ARC-AGI a été créé pour évaluer dans quelle mesure un système d’intelligence artificielle peut acquérir de nouvelles compétences en dehors des données sur lesquelles il a été formé.
Dans un billet dédié, l’association Prix ARC souligne l’étape importante que représente o3 et apporte quelques éléments de comparaison. Il a fallu quatre ans pour passer d’un score de 0 % avec GPT-3 en 2020 à 5 % avec GPT-4o. Le Prix ARC vise à être « une étoile polaire vers l’IAG », note-t-elle que les prochains tests devront prendre en compte l’O3.
La version 2025 du benchmark sera donc plus difficile.
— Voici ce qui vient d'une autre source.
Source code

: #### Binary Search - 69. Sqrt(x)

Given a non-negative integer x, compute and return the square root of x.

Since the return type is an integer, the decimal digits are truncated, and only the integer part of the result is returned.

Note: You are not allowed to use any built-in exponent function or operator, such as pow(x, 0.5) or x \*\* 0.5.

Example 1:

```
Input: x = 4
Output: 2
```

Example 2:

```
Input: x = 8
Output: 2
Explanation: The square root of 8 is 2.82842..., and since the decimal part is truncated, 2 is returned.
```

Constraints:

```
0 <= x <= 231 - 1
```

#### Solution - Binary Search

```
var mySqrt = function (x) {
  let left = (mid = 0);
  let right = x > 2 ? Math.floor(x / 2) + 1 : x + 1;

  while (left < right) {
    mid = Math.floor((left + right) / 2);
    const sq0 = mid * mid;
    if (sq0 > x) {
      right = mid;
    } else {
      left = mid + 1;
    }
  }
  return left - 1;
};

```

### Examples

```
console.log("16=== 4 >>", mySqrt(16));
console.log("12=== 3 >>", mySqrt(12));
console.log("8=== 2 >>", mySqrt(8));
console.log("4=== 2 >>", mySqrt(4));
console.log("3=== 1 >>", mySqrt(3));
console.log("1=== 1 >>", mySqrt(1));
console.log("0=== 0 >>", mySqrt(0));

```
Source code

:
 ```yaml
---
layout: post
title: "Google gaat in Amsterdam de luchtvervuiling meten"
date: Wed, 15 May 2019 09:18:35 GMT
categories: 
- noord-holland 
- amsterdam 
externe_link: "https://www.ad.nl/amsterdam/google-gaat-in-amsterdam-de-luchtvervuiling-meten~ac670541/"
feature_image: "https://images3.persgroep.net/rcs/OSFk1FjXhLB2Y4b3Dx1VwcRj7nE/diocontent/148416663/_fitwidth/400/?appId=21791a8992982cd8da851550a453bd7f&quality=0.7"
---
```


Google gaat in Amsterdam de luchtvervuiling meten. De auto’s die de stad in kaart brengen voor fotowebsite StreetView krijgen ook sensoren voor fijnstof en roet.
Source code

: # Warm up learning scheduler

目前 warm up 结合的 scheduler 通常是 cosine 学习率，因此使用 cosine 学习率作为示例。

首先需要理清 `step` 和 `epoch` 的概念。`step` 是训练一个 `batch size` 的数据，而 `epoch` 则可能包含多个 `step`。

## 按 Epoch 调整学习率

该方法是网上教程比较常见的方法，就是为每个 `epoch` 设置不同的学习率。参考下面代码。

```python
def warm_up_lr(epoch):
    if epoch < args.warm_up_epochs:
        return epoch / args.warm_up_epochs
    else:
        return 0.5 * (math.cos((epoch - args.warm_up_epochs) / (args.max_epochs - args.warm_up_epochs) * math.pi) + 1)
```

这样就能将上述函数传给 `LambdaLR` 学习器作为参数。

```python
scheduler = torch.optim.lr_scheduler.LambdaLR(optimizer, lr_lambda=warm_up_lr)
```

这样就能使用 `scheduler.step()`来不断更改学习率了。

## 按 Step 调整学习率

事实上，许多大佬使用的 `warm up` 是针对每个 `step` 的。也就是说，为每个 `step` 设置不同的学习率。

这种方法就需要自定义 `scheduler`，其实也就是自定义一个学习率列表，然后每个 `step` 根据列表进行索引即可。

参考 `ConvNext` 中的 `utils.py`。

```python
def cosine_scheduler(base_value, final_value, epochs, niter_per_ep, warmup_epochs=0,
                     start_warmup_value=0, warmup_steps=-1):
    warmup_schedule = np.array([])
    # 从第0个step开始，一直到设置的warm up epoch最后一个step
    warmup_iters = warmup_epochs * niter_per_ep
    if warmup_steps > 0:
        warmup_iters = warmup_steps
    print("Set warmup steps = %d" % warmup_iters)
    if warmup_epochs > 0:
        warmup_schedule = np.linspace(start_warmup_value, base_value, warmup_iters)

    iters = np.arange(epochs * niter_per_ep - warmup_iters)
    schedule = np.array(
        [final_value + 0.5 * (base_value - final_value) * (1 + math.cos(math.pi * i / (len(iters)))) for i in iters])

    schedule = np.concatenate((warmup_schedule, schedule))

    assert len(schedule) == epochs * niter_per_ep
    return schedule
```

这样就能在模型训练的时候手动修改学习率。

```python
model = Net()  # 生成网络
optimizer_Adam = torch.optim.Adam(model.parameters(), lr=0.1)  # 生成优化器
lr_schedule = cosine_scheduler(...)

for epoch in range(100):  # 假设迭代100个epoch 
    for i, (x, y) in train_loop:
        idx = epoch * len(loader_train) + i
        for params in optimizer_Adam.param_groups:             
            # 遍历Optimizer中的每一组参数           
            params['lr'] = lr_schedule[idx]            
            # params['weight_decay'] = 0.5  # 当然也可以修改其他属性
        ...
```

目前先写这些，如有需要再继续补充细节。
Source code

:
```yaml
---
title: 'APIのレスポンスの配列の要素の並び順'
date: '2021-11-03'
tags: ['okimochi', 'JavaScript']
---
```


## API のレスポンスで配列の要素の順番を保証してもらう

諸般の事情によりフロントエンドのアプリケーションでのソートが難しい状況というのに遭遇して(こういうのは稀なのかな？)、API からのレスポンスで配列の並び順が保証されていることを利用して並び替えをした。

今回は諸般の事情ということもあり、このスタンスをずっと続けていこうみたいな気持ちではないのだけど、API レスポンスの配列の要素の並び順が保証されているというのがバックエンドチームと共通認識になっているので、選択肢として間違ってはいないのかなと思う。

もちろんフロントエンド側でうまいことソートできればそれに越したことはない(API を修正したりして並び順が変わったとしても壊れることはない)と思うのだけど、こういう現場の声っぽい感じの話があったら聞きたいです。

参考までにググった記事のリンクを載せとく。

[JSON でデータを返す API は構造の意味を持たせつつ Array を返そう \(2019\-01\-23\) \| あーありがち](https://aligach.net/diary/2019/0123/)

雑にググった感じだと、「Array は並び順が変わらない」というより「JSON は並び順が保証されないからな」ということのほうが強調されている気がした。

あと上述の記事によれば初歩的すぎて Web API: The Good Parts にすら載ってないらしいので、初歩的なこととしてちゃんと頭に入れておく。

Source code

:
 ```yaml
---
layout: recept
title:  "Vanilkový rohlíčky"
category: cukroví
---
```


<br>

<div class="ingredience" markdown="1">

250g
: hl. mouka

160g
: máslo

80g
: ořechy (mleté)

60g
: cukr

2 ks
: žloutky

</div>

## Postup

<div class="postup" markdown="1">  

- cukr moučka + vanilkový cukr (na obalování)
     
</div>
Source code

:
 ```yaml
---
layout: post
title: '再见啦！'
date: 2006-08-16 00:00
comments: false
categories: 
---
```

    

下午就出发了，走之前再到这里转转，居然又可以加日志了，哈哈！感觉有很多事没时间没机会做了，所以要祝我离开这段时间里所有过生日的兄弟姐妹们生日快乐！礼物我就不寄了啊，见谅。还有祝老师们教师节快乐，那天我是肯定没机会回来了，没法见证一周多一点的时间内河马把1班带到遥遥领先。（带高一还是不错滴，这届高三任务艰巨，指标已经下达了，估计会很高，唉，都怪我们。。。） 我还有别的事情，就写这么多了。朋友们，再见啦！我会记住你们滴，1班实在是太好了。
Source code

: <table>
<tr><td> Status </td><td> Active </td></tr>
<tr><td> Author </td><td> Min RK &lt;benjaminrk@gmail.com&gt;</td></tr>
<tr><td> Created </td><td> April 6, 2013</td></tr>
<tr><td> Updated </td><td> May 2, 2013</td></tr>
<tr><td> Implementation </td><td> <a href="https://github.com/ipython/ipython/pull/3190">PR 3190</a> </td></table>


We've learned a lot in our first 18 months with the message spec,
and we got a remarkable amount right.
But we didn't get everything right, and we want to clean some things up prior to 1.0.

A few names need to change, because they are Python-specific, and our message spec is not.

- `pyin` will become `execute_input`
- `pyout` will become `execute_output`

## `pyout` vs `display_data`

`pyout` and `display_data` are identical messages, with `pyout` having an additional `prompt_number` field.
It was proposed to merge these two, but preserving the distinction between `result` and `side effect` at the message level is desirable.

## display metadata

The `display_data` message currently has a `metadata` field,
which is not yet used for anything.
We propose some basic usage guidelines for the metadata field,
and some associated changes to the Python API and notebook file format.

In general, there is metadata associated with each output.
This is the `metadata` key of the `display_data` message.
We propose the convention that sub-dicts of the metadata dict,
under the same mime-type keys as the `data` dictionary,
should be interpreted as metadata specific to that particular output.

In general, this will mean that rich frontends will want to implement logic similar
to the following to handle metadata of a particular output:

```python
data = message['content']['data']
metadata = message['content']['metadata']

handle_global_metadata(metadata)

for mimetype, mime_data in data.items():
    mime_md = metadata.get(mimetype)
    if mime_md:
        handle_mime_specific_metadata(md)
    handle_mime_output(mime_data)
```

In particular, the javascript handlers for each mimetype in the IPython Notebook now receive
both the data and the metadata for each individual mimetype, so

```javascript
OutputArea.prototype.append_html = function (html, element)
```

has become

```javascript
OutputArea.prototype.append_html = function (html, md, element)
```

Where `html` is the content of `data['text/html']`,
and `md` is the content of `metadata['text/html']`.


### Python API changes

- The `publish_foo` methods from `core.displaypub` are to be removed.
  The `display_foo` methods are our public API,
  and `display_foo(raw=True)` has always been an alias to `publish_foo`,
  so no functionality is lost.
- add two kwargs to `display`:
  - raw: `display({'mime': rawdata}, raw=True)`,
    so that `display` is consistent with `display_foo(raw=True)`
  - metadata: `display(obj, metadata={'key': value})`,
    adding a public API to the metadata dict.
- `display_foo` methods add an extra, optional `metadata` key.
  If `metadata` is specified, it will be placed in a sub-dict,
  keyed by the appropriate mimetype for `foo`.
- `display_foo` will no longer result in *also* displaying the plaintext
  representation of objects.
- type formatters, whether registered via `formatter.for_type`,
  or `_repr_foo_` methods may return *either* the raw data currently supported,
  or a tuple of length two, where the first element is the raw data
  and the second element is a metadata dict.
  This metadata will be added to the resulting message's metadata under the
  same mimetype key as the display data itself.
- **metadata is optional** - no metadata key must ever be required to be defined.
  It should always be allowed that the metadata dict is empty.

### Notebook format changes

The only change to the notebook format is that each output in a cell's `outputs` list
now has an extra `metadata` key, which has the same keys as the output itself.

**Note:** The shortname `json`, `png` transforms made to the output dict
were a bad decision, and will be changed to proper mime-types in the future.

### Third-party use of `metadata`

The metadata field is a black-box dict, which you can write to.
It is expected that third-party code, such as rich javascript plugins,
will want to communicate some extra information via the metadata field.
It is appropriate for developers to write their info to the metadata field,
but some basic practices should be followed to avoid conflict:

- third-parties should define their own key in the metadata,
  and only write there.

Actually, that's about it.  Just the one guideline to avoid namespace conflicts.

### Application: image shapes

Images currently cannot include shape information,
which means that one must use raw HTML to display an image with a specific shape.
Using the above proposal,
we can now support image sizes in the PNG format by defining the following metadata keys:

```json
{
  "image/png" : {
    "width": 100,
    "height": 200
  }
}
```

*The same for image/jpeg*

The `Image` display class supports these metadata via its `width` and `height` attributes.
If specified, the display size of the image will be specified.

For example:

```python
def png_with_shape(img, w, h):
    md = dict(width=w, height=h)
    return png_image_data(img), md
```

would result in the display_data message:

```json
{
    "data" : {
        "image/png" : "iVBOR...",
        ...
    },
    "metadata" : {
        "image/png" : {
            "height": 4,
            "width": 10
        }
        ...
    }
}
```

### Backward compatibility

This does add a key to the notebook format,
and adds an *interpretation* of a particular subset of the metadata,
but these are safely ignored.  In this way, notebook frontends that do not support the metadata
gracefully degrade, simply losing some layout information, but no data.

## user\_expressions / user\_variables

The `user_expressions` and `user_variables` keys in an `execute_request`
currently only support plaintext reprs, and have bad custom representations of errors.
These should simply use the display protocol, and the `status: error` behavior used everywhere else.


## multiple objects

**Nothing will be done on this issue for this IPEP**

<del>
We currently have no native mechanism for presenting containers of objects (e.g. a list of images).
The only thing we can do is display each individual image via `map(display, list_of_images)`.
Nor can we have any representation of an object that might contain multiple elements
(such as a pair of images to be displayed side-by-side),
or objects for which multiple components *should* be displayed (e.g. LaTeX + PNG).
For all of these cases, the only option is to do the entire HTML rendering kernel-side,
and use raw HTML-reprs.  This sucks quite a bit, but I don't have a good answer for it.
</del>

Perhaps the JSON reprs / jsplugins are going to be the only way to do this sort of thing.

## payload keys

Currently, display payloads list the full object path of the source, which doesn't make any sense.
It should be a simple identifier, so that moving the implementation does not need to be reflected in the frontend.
Elle ajoute que la performance d’o3 prouve « que l’architecture est essentielle », car GPT-4 n’aurait pas pu obtenir ces résultats en augmentant simplement la puissance. ” Il ne suffit pas d’évoluer comme nous l’avons fait de 2019 à 2023 », ajoute Prix ARC.
Et quelle est la prochaine étape ?
La présentation de o3 a eu lieu trois mois après celle de o1. Selon OpenAI, ce rythme devrait être préservé. La question est cependant de savoir si l’entreprise saura affiner son modèle afin de conserver la même marge de progrès.
Plus important encore, peut-on dire qu’o3 est une étape importante vers l’intelligence artificielle générale ? Ce n’est pas si évident. D’une part, les résultats et performances du modèle semblent clairement aller dans ce sens. En revanche, ce type de modèle représente-t-il forcément l’avenir ? Car si la précision fait un pas en avant, l’apprentissage par renforcement et l’inférence sont bien plus coûteux qu’avec des LLM plus traditionnels comme la série GPT.
Celles-ci ne sont pas forcément dépassées pour le moment. Même si les modèles O présentent l’avantage de la précision, GPT conserve l’avantage du coût et de la faible latence. Il est cependant difficile de tirer des généralités, car seul le modèle o1 est réellement disponible. Il faudra attendre janvier pour voir arriver o3-mini, et nous verrons alors les premiers « vrais » résultats, puisque seuls ceux d’OpenAI sont fournis pour le moment.
Rappelons enfin qu’OpenAI n’est pas seul sur le marché des modèles de « raisonnement ». Il y a moins de deux semaines, Google présentait son Gemini 2.0 Flash Thinking Experimental, testable via AI Studio. Quelques jours plus tard, une entreprise chinoise a fait de même avec un modèle baptisé DeepSeek-R1.
L’un des aspects les plus intéressants de cette nouvelle vague est qu’elle confirme le mur de complexité des LLM, dont nous avons discuté avec la data scientist Cécile Hannotte. L’ajout de couches de calcul et de GPU ne suffit pas, d’autres approches sont nécessaires. Les modèles de raisonnement en sont un, mais pas nécessairement un pas aussi important vers l’AGI que le dit OpenAI. L’évolution des performances devra donc être suivie de près.